**YOUR OBJECTIVE:** Read through the data and report every line in which the word "scene" occurs.

**AVAILABLE DATA:**
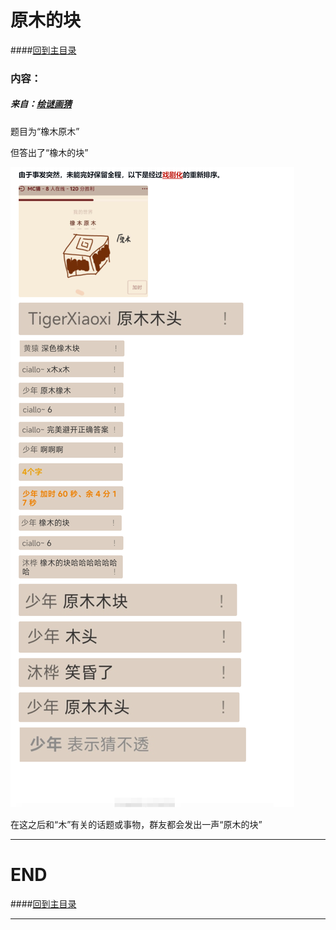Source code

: # 原木的块

####[回到主目录](README.md)

### 内容：

##### 来自：[绘谜画猜](https://enazo.cn/)

 题目为“橡木原木”

 但答出了“橡木的块”

![僵王把图片吃掉了！](images/sn/原木的块/ymdk.png)

在这之后和“木”有关的话题或事物，群友都会发出一声“原木的块”

---

# END

####[回到主目录](README.md)

---
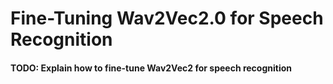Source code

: # Fine-Tuning Wav2Vec2.0 for Speech Recognition

#### TODO: Explain how to fine-tune Wav2Vec2 for speech recognition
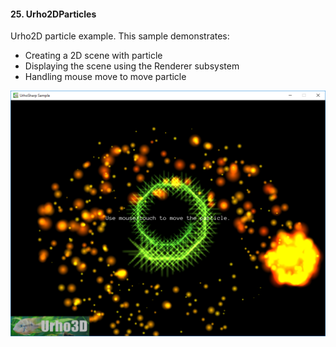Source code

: #### 25. Urho2DParticles

Urho2D particle example.
This sample demonstrates:
- Creating a 2D scene with particle
- Displaying the scene using the Renderer subsystem
- Handling mouse move to move particle

![Screenshot](Screenshot.png)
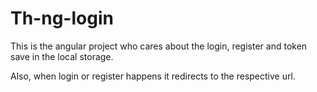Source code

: # Th-ng-login

This is the angular project who cares about the login, register and token save in the local storage.

Also, when login or register happens it redirects to the respective url.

**ANSWER BELOW:**
- Creating a 2D scene with particle
- Displaying the scene using the Renderer subsystem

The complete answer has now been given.